What is required
How many separate lines in this material contain the string "sharing"? Respond with the number alone.

Task data

-- Opening Marker --

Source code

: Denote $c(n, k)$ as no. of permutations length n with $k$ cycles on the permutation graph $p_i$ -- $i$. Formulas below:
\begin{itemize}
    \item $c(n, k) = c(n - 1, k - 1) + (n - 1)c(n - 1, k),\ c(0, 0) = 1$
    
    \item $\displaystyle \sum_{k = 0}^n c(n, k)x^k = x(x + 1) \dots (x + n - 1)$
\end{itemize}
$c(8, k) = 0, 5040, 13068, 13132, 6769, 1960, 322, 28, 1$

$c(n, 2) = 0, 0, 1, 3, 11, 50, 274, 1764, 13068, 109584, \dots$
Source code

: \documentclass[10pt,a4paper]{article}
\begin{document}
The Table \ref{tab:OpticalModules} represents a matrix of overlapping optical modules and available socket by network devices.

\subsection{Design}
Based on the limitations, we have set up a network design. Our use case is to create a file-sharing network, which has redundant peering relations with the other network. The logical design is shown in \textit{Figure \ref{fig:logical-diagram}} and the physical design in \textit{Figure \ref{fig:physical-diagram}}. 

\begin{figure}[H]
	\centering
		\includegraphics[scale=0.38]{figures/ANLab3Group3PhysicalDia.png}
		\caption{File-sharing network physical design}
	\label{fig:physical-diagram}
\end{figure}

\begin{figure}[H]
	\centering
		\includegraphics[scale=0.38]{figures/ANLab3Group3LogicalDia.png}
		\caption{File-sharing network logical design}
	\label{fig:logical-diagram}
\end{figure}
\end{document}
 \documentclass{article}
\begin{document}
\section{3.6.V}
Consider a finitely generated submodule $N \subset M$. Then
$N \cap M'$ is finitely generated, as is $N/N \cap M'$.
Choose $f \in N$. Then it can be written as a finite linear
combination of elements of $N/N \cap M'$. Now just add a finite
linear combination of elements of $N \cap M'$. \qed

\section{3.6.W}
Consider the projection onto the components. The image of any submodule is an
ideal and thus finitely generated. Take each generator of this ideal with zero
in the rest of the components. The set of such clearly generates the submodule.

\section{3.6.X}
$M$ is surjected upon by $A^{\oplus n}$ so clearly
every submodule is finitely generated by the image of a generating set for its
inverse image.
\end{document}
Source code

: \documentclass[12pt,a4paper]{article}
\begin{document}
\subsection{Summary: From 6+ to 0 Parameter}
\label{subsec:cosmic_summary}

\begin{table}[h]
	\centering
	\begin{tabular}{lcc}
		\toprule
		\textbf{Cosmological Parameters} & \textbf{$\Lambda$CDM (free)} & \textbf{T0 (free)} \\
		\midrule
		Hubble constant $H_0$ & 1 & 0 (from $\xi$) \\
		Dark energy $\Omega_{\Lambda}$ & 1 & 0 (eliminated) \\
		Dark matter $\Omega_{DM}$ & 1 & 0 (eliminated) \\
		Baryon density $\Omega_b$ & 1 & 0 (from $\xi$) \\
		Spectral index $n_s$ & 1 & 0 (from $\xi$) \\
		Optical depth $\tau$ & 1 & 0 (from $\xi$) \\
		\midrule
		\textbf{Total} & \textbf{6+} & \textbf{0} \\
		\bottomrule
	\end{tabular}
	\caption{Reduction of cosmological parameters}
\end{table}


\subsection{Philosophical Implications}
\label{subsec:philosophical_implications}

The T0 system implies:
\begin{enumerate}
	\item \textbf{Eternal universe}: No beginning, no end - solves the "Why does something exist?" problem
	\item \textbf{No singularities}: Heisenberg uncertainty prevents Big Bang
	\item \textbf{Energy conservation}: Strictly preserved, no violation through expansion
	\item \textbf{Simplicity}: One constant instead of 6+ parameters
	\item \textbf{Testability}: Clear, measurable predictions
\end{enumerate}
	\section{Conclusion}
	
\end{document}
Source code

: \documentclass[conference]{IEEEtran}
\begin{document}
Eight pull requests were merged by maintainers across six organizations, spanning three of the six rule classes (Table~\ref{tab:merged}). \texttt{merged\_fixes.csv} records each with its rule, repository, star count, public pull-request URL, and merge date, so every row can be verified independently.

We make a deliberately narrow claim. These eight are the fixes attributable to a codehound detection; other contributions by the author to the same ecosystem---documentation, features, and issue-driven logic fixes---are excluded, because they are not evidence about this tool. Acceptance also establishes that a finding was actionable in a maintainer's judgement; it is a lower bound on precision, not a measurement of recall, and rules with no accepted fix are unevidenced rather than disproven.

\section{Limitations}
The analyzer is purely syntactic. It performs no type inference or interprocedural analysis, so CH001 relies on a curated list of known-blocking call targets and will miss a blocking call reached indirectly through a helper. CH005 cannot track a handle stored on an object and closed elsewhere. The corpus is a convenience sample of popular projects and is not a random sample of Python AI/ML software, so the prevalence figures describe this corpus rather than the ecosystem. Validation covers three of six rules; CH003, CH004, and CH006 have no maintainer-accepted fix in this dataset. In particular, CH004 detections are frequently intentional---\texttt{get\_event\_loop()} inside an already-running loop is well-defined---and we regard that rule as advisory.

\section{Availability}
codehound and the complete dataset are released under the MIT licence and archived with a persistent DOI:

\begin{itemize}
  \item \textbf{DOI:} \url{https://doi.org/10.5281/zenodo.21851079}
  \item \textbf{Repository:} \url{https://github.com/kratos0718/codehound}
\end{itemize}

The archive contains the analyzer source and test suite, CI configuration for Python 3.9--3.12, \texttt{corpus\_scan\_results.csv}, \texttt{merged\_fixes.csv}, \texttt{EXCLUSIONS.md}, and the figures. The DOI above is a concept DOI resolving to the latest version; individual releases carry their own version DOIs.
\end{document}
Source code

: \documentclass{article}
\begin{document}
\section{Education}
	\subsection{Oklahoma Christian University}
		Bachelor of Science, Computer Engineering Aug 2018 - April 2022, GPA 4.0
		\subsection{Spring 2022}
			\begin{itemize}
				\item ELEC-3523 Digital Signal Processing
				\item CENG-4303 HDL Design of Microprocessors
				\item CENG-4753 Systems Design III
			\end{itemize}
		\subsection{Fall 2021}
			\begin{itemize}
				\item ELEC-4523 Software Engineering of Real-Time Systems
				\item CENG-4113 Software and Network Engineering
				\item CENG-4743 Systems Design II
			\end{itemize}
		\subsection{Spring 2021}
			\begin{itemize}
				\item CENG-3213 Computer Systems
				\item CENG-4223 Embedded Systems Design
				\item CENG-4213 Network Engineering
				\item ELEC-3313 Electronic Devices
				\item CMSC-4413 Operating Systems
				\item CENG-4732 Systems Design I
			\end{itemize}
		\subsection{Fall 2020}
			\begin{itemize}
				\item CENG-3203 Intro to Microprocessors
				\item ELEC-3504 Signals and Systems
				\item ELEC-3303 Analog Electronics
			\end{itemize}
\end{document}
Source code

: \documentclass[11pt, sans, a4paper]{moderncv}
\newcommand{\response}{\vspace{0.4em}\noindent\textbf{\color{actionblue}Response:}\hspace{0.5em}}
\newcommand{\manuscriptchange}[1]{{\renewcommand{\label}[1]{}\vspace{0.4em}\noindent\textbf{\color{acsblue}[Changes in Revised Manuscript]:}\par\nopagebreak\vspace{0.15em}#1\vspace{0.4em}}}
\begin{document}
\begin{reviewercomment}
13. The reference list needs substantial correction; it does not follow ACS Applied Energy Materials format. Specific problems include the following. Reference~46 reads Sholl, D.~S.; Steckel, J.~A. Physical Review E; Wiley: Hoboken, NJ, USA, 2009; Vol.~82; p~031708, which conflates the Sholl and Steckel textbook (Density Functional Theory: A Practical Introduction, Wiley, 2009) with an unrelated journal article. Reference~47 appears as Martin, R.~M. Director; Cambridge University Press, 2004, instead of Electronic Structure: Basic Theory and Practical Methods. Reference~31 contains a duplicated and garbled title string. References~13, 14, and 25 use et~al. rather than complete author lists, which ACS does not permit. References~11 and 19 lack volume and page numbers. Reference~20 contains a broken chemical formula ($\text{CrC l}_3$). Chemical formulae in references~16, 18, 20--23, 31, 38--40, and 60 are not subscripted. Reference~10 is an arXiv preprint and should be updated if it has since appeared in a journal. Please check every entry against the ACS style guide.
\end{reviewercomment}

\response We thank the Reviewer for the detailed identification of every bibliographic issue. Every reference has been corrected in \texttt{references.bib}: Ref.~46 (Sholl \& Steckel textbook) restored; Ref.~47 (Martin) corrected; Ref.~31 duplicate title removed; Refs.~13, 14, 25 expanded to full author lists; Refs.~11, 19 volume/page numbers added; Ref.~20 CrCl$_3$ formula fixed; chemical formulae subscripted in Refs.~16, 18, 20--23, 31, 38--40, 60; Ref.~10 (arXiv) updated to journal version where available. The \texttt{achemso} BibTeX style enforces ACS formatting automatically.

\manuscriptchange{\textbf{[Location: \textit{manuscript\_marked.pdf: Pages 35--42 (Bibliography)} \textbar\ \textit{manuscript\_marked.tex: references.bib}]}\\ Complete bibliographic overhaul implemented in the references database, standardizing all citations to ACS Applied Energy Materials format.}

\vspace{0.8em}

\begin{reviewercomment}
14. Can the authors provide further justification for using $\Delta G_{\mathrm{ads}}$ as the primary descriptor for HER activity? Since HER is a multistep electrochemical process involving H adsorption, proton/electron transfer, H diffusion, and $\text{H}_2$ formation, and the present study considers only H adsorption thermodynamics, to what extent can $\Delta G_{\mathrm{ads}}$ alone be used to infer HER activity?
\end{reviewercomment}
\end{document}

-- Closing Marker --

Written answer
3